Wednesday, April 26, 2006

Symbol Of Love...



To:Hai Lee

I wonder what makes me that determined to do so much things for u dear? I'm still finding the Alphabet Bear for u!! I can't really find it...There isnt anymore left in the whole Singapore!!! Btw this is meant to be hang on the Handphone... I have made it and hope that u would use it...

Jack Shen...



After 9 months of breakup, i'm learning to be independent... Though everyday is like hell without her, i have tried to move on... I'm trying not to blog in order to forget all things... But now that i'm blogging!!! At least when years have past, i'll have all the memories logged down in my blog... Even if one day i have lost my memories...


Telling the truth won't do,for that was a surprise to be

God alone knows that I really wanted to make a change for you
and be the first to greatly surprise you...
But it all fell on me and I feel like simply taking my life away though it won't help...
I know exactly how you feel about me,
and I doubt if you'd ever again give me a genuine smile...
It was never meant to be that way,
I am sorry from the bottom most part of my heart...
Though I've hurted you, but I'm also hurted...
I still love myself for I sacrificed myself
and went beyond my pride to make it worth...
Though all gone through and wasted.
God had a perfect reason and from someone
who madly and frankly love you, I'll miss you...
You were and always have been sweet,
I miss the way we used to drive the whole world wild,
I miss your touch, comfort and more so I missed you...
I know I'll never ever be with you again...
But i really hope that there is miracles,
that we could start all over again...
I'm right here waiting for you,
and desperately,
I MISS YOU!

Monday, April 17, 2006

Why are you so Cruel!!!


Still remember these Pens? Still remember the moments when I say "I LOVE YOU"? Guess u have forgotten!! Still remember how much effort and how passionate of me when I fall in love with you? Although all were the past, but all those are what i have done for you just because i thought that we can be together forever... Just because i thought that our Love Story would be Pen down on our "Love Book" with these pens that i have made for the both of us... Why would u close the Chapter of our "Love Book" with sure bad ending??? The person that get hurt the most is ME!!! Cruel that i would described U!!!
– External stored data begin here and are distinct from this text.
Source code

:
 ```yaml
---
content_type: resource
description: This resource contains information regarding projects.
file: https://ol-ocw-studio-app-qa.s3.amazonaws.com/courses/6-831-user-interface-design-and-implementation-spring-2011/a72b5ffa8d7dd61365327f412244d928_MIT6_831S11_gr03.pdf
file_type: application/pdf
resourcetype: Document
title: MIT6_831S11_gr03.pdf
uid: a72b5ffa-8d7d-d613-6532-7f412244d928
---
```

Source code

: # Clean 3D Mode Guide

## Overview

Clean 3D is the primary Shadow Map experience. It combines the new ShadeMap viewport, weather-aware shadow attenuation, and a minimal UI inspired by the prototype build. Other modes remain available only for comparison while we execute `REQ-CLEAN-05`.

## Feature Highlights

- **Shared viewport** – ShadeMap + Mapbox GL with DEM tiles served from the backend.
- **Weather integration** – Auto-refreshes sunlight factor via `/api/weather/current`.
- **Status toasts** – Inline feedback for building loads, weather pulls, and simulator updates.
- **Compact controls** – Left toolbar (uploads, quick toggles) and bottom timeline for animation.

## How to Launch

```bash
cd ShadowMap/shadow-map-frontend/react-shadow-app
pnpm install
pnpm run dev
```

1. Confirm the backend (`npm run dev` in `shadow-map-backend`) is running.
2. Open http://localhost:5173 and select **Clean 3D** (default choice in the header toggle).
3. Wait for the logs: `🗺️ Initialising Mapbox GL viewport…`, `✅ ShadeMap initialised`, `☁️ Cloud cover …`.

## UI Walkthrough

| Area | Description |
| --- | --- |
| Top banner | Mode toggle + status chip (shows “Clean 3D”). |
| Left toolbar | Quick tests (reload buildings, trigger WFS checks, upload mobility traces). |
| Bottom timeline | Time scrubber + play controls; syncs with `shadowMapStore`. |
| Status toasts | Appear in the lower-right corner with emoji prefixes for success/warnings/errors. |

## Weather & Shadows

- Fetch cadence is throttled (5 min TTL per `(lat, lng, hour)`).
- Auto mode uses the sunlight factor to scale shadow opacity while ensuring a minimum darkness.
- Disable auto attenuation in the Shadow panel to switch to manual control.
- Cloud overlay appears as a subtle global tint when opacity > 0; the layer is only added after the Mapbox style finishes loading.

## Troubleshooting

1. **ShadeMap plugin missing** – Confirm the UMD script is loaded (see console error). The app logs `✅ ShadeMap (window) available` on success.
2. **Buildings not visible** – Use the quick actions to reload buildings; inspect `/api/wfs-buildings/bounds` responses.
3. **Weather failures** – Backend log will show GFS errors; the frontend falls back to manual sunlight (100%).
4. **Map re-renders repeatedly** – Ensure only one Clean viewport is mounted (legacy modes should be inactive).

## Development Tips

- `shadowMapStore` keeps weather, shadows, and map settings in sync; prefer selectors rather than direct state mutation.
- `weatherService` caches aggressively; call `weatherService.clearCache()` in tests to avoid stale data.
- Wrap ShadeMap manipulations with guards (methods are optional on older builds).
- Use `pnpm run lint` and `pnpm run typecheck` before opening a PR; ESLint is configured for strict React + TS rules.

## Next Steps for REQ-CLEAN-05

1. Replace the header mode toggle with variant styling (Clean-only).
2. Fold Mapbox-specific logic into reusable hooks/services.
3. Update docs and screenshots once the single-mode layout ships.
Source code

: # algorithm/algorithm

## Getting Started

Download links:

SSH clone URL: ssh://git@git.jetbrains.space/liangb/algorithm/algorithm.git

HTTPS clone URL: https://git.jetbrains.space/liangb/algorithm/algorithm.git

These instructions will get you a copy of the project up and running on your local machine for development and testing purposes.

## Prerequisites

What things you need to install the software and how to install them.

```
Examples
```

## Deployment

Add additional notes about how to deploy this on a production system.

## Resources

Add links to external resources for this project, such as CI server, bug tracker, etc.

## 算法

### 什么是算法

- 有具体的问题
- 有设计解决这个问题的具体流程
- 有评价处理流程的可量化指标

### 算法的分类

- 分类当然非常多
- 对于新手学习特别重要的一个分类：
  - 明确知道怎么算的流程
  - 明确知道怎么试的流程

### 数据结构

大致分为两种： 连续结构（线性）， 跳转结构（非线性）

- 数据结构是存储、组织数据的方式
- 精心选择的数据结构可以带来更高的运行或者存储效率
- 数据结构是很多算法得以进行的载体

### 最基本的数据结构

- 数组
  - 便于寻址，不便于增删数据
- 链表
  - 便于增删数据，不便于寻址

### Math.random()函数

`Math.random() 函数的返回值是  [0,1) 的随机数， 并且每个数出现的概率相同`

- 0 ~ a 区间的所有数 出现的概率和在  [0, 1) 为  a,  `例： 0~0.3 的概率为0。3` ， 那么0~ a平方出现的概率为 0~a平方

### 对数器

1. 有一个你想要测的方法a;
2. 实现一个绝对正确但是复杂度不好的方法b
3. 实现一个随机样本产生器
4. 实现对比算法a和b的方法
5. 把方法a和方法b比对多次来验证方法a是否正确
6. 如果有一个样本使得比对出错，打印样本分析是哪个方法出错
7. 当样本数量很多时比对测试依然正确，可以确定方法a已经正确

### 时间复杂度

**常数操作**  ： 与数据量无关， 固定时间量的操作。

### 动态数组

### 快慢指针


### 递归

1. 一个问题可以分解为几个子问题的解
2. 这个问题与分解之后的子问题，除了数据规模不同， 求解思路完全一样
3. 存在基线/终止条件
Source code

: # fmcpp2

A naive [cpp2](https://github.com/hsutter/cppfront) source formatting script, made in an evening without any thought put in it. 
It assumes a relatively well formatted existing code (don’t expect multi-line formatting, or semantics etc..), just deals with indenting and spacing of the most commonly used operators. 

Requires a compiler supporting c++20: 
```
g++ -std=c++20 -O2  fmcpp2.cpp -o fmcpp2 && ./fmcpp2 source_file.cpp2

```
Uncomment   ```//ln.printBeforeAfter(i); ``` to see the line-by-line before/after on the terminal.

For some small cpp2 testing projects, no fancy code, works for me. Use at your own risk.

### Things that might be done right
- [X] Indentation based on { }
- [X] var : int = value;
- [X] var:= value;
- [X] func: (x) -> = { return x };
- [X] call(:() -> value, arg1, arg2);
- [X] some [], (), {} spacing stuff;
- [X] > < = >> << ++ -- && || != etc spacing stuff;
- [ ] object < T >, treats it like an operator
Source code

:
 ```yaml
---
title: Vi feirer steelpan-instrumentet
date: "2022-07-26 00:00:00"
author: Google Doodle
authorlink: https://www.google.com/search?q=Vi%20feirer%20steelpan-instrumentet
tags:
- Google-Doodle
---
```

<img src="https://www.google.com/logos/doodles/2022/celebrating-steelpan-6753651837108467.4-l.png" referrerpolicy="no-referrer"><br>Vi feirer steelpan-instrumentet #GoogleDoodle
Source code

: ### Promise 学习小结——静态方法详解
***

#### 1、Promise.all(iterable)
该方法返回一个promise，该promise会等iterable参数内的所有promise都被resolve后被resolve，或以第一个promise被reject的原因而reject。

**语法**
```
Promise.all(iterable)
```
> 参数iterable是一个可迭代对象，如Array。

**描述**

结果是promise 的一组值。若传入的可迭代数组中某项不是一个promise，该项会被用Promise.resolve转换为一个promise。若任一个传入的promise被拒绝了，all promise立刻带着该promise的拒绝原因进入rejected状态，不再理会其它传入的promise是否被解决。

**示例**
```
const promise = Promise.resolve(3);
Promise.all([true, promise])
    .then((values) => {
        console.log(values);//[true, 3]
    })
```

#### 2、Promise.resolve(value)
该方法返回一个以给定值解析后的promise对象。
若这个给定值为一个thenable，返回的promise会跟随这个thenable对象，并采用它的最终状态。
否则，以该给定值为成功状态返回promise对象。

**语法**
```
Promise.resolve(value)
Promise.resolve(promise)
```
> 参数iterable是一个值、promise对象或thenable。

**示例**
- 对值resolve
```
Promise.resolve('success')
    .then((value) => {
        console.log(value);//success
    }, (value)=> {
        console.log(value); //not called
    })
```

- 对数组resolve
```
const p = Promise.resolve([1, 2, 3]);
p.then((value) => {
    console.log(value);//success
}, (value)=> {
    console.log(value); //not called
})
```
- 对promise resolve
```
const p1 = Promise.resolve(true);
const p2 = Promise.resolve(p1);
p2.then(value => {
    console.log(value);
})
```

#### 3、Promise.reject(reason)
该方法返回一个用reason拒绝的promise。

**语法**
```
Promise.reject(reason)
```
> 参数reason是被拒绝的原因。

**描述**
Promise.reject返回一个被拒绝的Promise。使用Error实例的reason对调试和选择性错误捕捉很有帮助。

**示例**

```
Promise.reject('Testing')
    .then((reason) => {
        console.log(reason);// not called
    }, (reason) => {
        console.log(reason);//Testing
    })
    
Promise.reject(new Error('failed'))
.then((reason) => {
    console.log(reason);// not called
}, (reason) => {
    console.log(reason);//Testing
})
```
9 Months of loneliness without u is really miserable... Why would u bear to see me suffering and leaving me to die?? You don't Love me anymore?? 6 Years!!! 6 Years of relationship and i have treated you like my Wife... But all u did was just to leave me for another guy... This feelings really Sucks!!! All i can say now is, I will still be there waiting for you to come back One Day... Dear, i really hope that u can accept me again and we can carry on with our Love Story once again... I Love You!!! Always...

Saturday, April 08, 2006

8th April!!! My First Lonely Birthday Spent Without Her...



Today is my Birthday! But what a Lonely Birthday without her presence...
Standing here all on my own, watching life goes by... Taking in those dreadful words... Tear drops from my eyes, I stood there as i watched you leave, and waited for the pain... Love can be a painful thing, you used my love in vain... Why'd you leave me here to cry? Our love had felt so... right? Why'd you go and break my heart, just like you did that time... Let me kiss your lips once more, so I can see it's true, help me see your love is gone, that I can't be with you... Don't leave me here to fall apart, to watch you fade away, tell me how you really feel, and why you just won't stay... I never thought I'd cry so much, I want to see this through... Although you'll never feel for me..... I will always love you so!!!